I am able to build the engine using trtexec and run inference. But, all the results seem to be wrong.
Also attached the complete C++ source code for this.
Please help me understand what’s going wrong.
Best Regards
src.7z
(12.2 KB)
torch-onnx-standalone (1).zip
(53.7 MB)
Thanks for reporting this to us.
Just want to clarify first, do you use TensorRT API or ONNXRuntime with TRT accelerated?
Thanks.
I use Tensorrt C++ APIs.
I did a pure onnxruntime-CPU test just to make sure that the onnx export works fine. It has nothing to do with tensorrt.
Thanks.
I followed the quick start semantic segmentation example. I think the source of confusion mainly lies in copying data to and from the GPU. My input is a 3 channel BEV image of size 480x320 (sizes and number of channels can vary later, fixed batch size of 1 is fine for now).
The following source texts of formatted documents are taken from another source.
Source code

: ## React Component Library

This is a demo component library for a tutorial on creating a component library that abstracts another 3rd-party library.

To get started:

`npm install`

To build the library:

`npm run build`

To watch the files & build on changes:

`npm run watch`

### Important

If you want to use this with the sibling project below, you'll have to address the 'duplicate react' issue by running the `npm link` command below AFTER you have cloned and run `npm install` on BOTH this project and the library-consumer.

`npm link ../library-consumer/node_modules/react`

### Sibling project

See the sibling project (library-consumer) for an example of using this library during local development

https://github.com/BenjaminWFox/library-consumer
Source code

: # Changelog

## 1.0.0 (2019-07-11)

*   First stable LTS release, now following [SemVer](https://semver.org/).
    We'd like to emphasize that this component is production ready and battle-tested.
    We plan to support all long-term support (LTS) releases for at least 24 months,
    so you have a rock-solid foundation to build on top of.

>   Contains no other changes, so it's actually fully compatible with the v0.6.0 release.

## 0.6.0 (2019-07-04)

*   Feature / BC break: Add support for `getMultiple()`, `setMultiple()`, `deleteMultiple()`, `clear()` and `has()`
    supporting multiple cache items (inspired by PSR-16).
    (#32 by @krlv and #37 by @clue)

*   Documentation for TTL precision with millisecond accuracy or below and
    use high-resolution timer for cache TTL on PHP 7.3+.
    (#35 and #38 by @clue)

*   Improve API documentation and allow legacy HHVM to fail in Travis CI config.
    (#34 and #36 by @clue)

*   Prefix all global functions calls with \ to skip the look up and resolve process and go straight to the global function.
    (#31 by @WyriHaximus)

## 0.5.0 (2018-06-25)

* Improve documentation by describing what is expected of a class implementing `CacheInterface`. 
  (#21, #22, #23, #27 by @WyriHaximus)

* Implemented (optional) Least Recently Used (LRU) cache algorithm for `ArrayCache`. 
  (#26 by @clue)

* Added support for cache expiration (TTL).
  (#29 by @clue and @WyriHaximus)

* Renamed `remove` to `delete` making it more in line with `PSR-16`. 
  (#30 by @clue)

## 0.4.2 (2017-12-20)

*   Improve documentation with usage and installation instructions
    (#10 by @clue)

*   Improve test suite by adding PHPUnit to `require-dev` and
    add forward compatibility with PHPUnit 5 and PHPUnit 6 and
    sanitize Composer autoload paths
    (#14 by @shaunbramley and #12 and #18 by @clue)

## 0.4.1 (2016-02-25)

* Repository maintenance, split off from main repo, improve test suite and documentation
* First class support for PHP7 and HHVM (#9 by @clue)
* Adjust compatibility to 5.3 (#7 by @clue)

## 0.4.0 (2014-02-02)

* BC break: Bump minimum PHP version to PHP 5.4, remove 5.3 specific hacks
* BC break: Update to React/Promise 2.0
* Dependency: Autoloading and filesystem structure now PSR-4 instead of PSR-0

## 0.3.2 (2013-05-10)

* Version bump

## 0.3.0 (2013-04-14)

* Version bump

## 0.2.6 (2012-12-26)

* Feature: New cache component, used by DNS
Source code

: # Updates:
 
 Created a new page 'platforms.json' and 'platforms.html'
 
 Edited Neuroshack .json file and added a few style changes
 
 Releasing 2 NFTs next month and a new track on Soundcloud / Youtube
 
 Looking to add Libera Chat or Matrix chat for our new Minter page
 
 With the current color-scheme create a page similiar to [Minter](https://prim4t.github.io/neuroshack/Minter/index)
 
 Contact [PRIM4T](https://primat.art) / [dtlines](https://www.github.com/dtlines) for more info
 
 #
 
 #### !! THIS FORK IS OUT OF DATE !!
The pixel values are floats which are then normalized [0, 1] by simply dividing by max element channel-wise. I use Eigen matrices in row-major form to make up my input. A class constructs an Eigen tensor (array of 3 matrices), as you can see in the attached code.
The expected outputs are again all floats of sizes - 480x320x4, 480x320x37, 480x320x3, 480x320x2
A simple example of how to do this without going through too many complicated inter-conversions and type-castings would help me a lot.
Sorry for the delayed response and please let me know if I can help anymore in debugging this issue.
Best Regards
Sambit
It’s recommended to check our
/usr/src/tensorrt/samples/sampleMNIST
sample first.
Although it reads images from the .pgm file, it converts the data into the floating type and subtracts the mean.
Please check the sample for some ideas for your use case.
Thanks.
Thank for the hint. But, I think I followed the sample onnx mnist example and then also the quick start guide. The present code I have shared is basically a copy of the quick start guide with only necessary changes.
Therefore, I would be really grateful if you could suggest me some other alternatives or please have a look at the code I shared.
However, recently, I rebuilt the trt engine using trtexec with verbose mode on.
I noticed that I get messages like “
ConvTransposed2D does not have an equivalent in this tactic, skipping…
”
Could this be the cause of some problems?
My network uses transposed convolutions and sigmoid activations in between.
I am really lost here since it’s impossible for me to debug what’s going wrong once the input passes over to tensorrt.
Please help me me figure it out.
Best Regards
Sambit
Sorry for the late update.
If the message is a warning, it should not affect the accuracy but only some performance impact.
We are going to check this internally.
So if we compare the TensorRT and ONNXRuntime results, we should be able to reproduce this issue.
Is this correct?
Thanks.
We can get a very similar result with the attached source.
Would you mind giving it a try?
inference_onnx.py
(1.2 KB)
inference_trt.py
(2.2 KB)
Although the sample is python-based, TensorRT should output the identical result between C++ and Python.
Maybe there are some differences in the data pre-processing between C++ and Python?